Blueberry Hotcross Buns

Updated: Sep 27




Prep time: 20-25 min | Cook time: 25-30min | Rising time: 2-3hrs | Serving: 5-6 buns


Ingredients


Part A: Rehydrated Fruit

  • 1/2 Cup (73g) dried blueberries

  • 6 1/2 Tbsp (85g) boiling water

Part B: Cooked Flour Paste

  • 1¼ tbsp (10g) Kind Harvest plain flour

  • ¼ cup (45g) whole milk


Part C: Dough

  • 5 tbsp (67ml) whole milk (warmed to 43-46℃)

  • 1/8 cup (30g) caster sugar

  • 1 tsp (4g) dry instant yeast

  • 1 ½ cup (186g) The Kind Harvest Co. Plain Flour

  • Zest of 1 lemon (4g)

  • 2 tsp (8g) milk powder

  • A pinch (1g) table salt

  • 1/2tsp (1.3g) cinnamon

  • All the cooked flour paste

  • 1 small egg (28g) (room temperature, lightly beaten)

  • 3g/ (1/2tsp) vanilla extract

  • 1 tbsp (15g) unsalted butter (room temperature)

  • Soaked & drained blueberries.


Part D: Sugar Syrup

  • 1 tbsp (15g) water

  • 1/3 cup (25g) sugar

Part E: Crosses

  • 7 tbsp (54g) Kind Harvest plain flour

  • 4 ½ tbsp (55g) water


Method:


Part A:

  1. Rehydrate dried blueberries in boiling water, set aside for 10-15 minutes. Drain well.

Part B:

  1. In a saucepan, whisk together flour and water. Cook over low heat to a gel consistency. Transfer into a ramekin, set aside to cool.

Part C: Mixing

  1. Stir together milk, sugar, and yeast. Set aside for 5 minutes till frothy.

  2. Once yeast is activated, transfer into a mixing bowl alongside remaining ingredients except for butter & blueberries. With a dough hook attachment, mix on low speed till combined.

  3. Increase speed to medium, then slowly add in butter. Continue mixing for 8-10 minutes until the dough becomes shiny.

  4. Add in blueberries and mix on low speed till well distributed.

  5. Transfer dough into a clean, greased bowl. Cover with towel and place somewhere warm to rise for 1-2 hours till doubled in size.

  6. Once dough doubled in size, turn it out onto a lightly floured surface. Divide into 70g portions, then shape each one into a tight ball. Transfer the balls onto baking paper lined tray, spacing them apart. Cover with towel again and let them rise somewhere warm for 1 hour.

Proofing Dough Tips:

  1. Preheat oven to 50℃ (fan-forced) / 70℃ (conventional) for 15-20 minutes till warm.

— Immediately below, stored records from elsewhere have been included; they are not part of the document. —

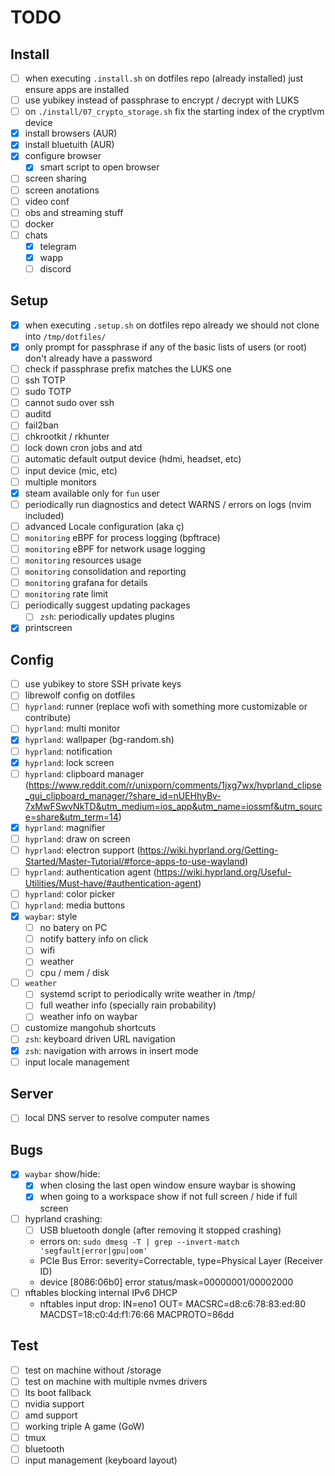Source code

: # TODO

## Install

- [ ] when executing `.install.sh` on dotfiles repo (already installed) just ensure apps are installed
- [ ] use yubikey instead of passphrase to encrypt / decrypt with LUKS
- [ ] on `./install/07_crypto_storage.sh` fix the starting index of the cryptlvm device
- [x] install browsers (AUR)
- [x] install bluetuith (AUR)
- [x] configure browser
  - [x] smart script to open browser
- [ ] screen sharing
- [ ] screen anotations
- [ ] video conf
- [ ] obs and streaming stuff
- [ ] docker
- [ ] chats
  - [x] telegram
  - [x] wapp
  - [ ] discord

## Setup

- [x] when executing `.setup.sh` on dotfiles repo already we should not clone into `/tmp/dotfiles/`
- [x] only prompt for passphrase if any of the basic lists of users (or root) don't already have a password
- [ ] check if passphrase prefix matches the LUKS one
- [ ] ssh TOTP
- [ ] sudo TOTP
- [ ] cannot sudo over ssh
- [ ] auditd
- [ ] fail2ban
- [ ] chkrootkit / rkhunter
- [ ] lock down cron jobs and atd
- [ ] automatic default output device (hdmi, headset, etc)
- [ ] input device (mic, etc)
- [ ] multiple monitors
- [x] steam available only for `fun` user
- [ ] periodically run diagnostics and detect WARNS / errors on logs (nvim included)
- [ ] advanced Locale configuration (aka ç)
- [ ] `monitoring` eBPF for process logging (bpftrace)
- [ ] `monitoring` eBPF for network usage logging
- [ ] `monitoring` resources usage
- [ ] `monitoring` consolidation and reporting
- [ ] `monitoring` grafana for details
- [ ] `monitoring` rate limit
- [ ] periodically suggest updating packages
  - [ ] `zsh`: periodically updates plugins
- [x] printscreen

## Config

- [ ] use yubikey to store SSH private keys
- [ ] librewolf config on dotfiles
- [ ] `hyprland`: runner (replace wofi with something more customizable or contribute)
- [ ] `hyprland`: multi monitor
- [x] `hyprland`: wallpaper (bg-random.sh)
- [ ] `hyprland`: notification
- [x] `hyprland`: lock screen
- [ ] `hyprland`: clipboard manager (https://www.reddit.com/r/unixporn/comments/1jxg7wx/hyprland_clipse_gui_clipboard_manager/?share_id=nUEHhyBv-7xMwFSwvNkTD&utm_medium=ios_app&utm_name=iossmf&utm_source=share&utm_term=14)
- [x] `hyprland`: magnifier
- [ ] `hyprland`: draw on screen
- [ ] `hyprland`: electron support (https://wiki.hyprland.org/Getting-Started/Master-Tutorial/#force-apps-to-use-wayland)
- [ ] `hyprland`: authentication agent (https://wiki.hyprland.org/Useful-Utilities/Must-have/#authentication-agent)
- [ ] `hyprland`: color picker
- [ ] `hyprland`: media buttons
- [x] `waybar`: style
  - [ ] no batery on PC
  - [ ] notify battery info on click
  - [ ] wifi
  - [ ] weather
  - [ ] cpu / mem / disk
- [ ] `weather`
  - [ ] systemd script to periodically write weather in /tmp/
  - [ ] full weather info (specially rain probability)
  - [ ] weather info on waybar
- [ ] customize mangohub shortcuts
- [ ] `zsh`: keyboard driven URL navigation
- [x] `zsh`: navigation with arrows in insert mode
- [ ] input locale management

## Server

- [ ] local DNS server to resolve computer names

## Bugs

- [x] `waybar` show/hide:
  - [x] when closing the last open window ensure waybar is showing
  - [x] when going to a workspace show if not full screen / hide if full screen
- [ ] hyprland crashing:
  - [ ] USB bluetooth dongle (after removing it stopped crashing)
  - errors on: `sudo dmesg -T | grep --invert-match 'segfault|error|gpu|oom'`
  - PCIe Bus Error: severity=Correctable, type=Physical Layer (Receiver ID)
  - device [8086:06b0] error status/mask=00000001/00002000
- [ ] nftables blocking internal IPv6 DHCP
  - nftables input drop: IN=eno1 OUT= MACSRC=d8:c6:78:83:ed:80 MACDST=18:c0:4d:f1:76:66 MACPROTO=86dd

## Test

- [ ] test on machine without /storage
- [ ] test on machine with multiple nvmes drivers
- [ ] lts boot fallback
- [ ] nvidia support
- [ ] amd support
- [ ] working triple A game (GoW)
- [ ] tmux
- [ ] bluetooth
- [ ] input management (keyboard layout)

  2. Turn off oven before placing dough in the oven to rise.

Assembly & Baking:

  1. Preheat oven to 170℃ (fan-forced) / 190℃ (conventional).

  2. Mix flour and water for the crosses together to a paste consistency, transfer into a pipping bag, then cut a small tip.

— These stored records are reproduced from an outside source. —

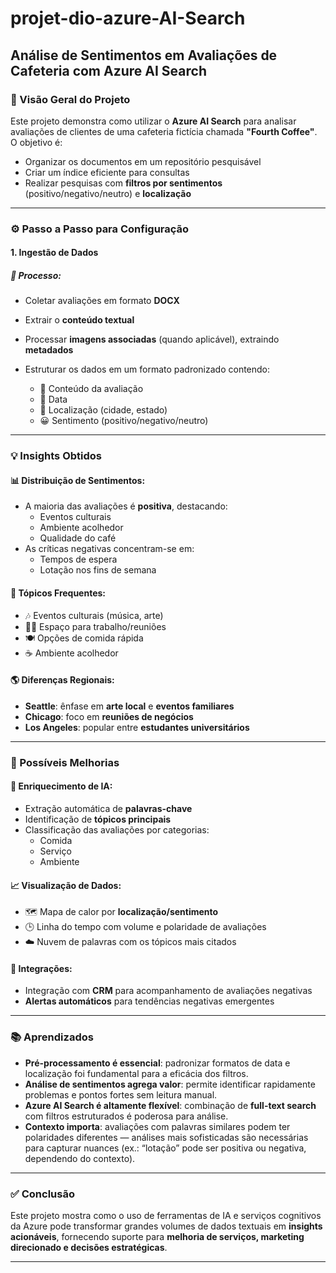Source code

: # projet-dio-azure-AI-Search

## Análise de Sentimentos em Avaliações de Cafeteria com Azure AI Search

### 📌 Visão Geral do Projeto

Este projeto demonstra como utilizar o **Azure AI Search** para analisar avaliações de clientes de uma cafeteria fictícia chamada **"Fourth Coffee"**. O objetivo é:

- Organizar os documentos em um repositório pesquisável
- Criar um índice eficiente para consultas
- Realizar pesquisas com **filtros por sentimentos** (positivo/negativo/neutro) e **localização**

---

### ⚙️ Passo a Passo para Configuração

#### 1. Ingestão de Dados

##### 🔄 Processo:

- Coletar avaliações em formato **DOCX**
- Extrair o **conteúdo textual**
- Processar **imagens associadas** (quando aplicável), extraindo **metadados**
- Estruturar os dados em um formato padronizado contendo:

  - 📄 Conteúdo da avaliação  
  - 📅 Data  
  - 📍 Localização (cidade, estado)  
  - 😀 Sentimento (positivo/negativo/neutro)  

---

### 💡 Insights Obtidos

#### 📊 Distribuição de Sentimentos:

- A maioria das avaliações é **positiva**, destacando:
  - Eventos culturais
  - Ambiente acolhedor
  - Qualidade do café
- As críticas negativas concentram-se em:
  - Tempos de espera
  - Lotação nos fins de semana

#### 🔁 Tópicos Frequentes:

- 🎶 Eventos culturais (música, arte)  
- 🧑‍💻 Espaço para trabalho/reuniões  
- 🍽️ Opções de comida rápida  
- ☕ Ambiente acolhedor  

#### 🌎 Diferenças Regionais:

- **Seattle**: ênfase em **arte local** e **eventos familiares**  
- **Chicago**: foco em **reuniões de negócios**  
- **Los Angeles**: popular entre **estudantes universitários**  

---

### 🚀 Possíveis Melhorias

#### 🧠 Enriquecimento de IA:

- Extração automática de **palavras-chave**
- Identificação de **tópicos principais**
- Classificação das avaliações por categorias:
  - Comida
  - Serviço
  - Ambiente

#### 📈 Visualização de Dados:

- 🗺️ Mapa de calor por **localização/sentimento**
- 🕒 Linha do tempo com volume e polaridade de avaliações
- ☁️ Nuvem de palavras com os tópicos mais citados

#### 🔗 Integrações:

- Integração com **CRM** para acompanhamento de avaliações negativas
- **Alertas automáticos** para tendências negativas emergentes

---

### 📚 Aprendizados

- **Pré-processamento é essencial**: padronizar formatos de data e localização foi fundamental para a eficácia dos filtros.
- **Análise de sentimentos agrega valor**: permite identificar rapidamente problemas e pontos fortes sem leitura manual.
- **Azure AI Search é altamente flexível**: combinação de **full-text search** com filtros estruturados é poderosa para análise.
- **Contexto importa**: avaliações com palavras similares podem ter polaridades diferentes — análises mais sofisticadas são necessárias para capturar nuances (ex.: “lotação” pode ser positiva ou negativa, dependendo do contexto).

---

### ✅ Conclusão

Este projeto mostra como o uso de ferramentas de IA e serviços cognitivos da Azure pode transformar grandes volumes de dados textuais em **insights acionáveis**, fornecendo suporte para **melhoria de serviços, marketing direcionado e decisões estratégicas**.

---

  3. Pipe crosses of flour paste onto each roll (Note: pipe horizontally across all the rolls, then vertically across).

  4. Bake in the middle rack of oven for 25-30 minutes, rotating halfway through baking. (Tip: cover with foil halfway through if browning too quickly)

Part D:

  1. Combine all ingredients together in a saucepan, bring to a boil till all the sugar dissolves then set aside to cool. Once the buns are out of the oven, immediately brush with the cooled sugar syrup. Serve and enjoy!